■ Problem: Your answer must be every line of the data below that holds the string "json", copied exactly.
[Extracted information — start]
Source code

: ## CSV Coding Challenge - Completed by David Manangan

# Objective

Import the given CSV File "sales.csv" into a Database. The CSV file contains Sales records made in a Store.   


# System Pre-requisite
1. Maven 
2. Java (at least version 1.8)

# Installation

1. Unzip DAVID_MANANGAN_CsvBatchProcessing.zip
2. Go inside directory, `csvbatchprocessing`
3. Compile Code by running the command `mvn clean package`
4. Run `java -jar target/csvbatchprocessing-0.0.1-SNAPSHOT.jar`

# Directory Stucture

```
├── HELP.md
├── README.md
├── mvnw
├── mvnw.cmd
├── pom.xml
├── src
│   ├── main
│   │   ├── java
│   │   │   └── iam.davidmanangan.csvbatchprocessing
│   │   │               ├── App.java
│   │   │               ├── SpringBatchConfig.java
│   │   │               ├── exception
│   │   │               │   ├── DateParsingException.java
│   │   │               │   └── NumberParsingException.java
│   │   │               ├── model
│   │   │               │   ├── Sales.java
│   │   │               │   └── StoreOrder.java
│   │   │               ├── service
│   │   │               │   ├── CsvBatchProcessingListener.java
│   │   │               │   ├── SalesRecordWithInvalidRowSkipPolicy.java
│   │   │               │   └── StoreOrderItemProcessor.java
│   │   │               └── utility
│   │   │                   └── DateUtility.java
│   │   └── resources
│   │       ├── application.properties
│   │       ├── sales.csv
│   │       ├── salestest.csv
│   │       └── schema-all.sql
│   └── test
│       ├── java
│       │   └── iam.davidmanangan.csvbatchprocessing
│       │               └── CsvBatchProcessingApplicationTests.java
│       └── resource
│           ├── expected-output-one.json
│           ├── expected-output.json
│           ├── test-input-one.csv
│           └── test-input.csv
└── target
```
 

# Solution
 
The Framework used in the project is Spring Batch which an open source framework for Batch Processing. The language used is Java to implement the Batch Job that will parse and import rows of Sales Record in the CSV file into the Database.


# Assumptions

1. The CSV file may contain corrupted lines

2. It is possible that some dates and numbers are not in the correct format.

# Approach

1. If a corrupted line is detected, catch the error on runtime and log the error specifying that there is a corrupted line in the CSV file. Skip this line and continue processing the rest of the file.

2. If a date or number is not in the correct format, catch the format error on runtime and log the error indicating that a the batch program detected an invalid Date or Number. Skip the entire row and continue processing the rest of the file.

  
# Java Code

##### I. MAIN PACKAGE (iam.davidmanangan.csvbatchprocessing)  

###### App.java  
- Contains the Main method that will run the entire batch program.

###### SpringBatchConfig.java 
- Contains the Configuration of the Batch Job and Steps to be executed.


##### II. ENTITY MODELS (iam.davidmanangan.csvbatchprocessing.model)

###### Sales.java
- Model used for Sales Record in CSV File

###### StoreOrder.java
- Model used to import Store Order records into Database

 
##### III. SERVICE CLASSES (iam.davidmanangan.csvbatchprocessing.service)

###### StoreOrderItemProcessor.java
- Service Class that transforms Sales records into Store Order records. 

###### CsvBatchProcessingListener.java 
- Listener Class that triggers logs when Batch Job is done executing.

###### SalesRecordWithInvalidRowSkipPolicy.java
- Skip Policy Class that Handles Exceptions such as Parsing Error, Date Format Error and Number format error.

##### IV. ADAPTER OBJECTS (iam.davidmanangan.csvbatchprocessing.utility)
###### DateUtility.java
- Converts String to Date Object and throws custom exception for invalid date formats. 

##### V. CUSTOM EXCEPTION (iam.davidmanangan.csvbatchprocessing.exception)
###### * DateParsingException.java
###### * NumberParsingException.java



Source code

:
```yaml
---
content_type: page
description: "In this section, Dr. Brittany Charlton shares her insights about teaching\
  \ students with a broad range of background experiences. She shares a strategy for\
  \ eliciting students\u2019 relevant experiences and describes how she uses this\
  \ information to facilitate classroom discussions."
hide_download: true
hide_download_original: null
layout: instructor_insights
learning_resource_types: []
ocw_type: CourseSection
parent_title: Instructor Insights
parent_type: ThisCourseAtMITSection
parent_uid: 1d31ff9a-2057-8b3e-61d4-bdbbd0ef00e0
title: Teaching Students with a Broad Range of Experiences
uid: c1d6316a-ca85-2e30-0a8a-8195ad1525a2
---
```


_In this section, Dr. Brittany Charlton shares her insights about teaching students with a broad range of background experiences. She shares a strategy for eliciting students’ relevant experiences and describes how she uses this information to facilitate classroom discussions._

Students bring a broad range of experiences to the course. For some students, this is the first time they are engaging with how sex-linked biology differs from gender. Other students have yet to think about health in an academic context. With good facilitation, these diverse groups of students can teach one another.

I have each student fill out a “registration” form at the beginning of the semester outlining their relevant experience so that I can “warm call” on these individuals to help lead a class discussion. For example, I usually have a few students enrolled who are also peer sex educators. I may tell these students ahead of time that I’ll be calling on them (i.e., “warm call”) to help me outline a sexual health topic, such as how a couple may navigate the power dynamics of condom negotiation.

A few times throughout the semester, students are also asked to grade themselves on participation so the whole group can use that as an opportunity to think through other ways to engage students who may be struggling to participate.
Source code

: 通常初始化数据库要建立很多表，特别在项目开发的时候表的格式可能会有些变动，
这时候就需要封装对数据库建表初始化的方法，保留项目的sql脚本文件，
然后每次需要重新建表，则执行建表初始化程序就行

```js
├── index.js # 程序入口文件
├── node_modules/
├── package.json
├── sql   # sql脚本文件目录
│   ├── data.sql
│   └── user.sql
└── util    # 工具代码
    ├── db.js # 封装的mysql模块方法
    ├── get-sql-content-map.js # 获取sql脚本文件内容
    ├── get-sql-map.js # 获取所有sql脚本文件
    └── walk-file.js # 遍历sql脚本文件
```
[Extracted information — finish]
■ Task solution:
│           ├── expected-output-one.json
│           ├── expected-output.json
├── package.json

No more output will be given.